» Document images with source code:
_____

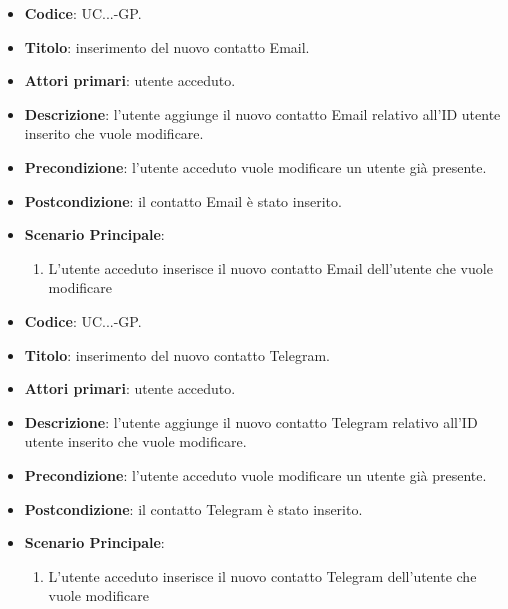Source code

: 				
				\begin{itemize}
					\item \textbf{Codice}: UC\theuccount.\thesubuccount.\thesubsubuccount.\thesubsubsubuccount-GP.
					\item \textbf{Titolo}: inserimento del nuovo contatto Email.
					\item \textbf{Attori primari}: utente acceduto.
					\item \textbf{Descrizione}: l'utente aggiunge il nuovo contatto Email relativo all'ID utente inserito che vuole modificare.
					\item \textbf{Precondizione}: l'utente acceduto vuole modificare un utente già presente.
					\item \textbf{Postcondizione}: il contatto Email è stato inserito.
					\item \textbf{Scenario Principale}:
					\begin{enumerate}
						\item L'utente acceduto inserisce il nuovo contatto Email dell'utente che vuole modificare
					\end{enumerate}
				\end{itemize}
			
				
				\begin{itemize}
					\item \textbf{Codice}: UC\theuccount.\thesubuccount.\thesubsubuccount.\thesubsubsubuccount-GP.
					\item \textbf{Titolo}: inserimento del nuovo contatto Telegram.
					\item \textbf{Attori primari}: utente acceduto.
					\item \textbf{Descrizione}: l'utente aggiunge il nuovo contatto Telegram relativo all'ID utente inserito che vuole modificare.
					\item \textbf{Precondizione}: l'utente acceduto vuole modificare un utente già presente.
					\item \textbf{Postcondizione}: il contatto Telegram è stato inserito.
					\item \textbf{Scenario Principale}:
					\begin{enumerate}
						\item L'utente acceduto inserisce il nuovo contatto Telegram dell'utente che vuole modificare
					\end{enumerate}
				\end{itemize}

_____

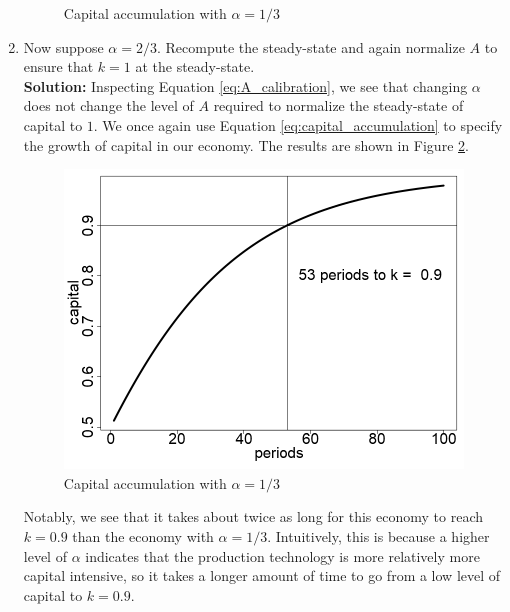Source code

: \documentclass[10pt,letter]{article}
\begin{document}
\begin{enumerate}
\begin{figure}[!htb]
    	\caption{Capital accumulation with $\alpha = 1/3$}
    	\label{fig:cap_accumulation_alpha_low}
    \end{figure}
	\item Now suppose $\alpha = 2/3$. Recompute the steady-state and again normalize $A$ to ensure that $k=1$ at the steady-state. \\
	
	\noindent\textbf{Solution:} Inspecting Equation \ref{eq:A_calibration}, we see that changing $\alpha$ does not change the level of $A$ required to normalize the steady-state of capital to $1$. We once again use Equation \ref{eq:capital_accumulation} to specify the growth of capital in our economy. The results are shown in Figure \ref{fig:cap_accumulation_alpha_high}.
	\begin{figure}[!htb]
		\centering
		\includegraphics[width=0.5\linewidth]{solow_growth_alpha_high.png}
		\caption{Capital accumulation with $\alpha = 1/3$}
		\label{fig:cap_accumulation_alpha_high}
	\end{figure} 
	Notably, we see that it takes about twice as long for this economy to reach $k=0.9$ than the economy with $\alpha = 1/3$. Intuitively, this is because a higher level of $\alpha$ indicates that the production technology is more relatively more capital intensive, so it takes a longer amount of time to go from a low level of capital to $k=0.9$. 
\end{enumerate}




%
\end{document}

_____

» Task prompt: Match on "Descrizione" and copy out every line of the entries that contains it.

» Response area:
					\item \textbf{Descrizione}: l'utente aggiunge il nuovo contatto Email relativo all'ID utente inserito che vuole modificare.
					\item \textbf{Descrizione}: l'utente aggiunge il nuovo contatto Telegram relativo all'ID utente inserito che vuole modificare.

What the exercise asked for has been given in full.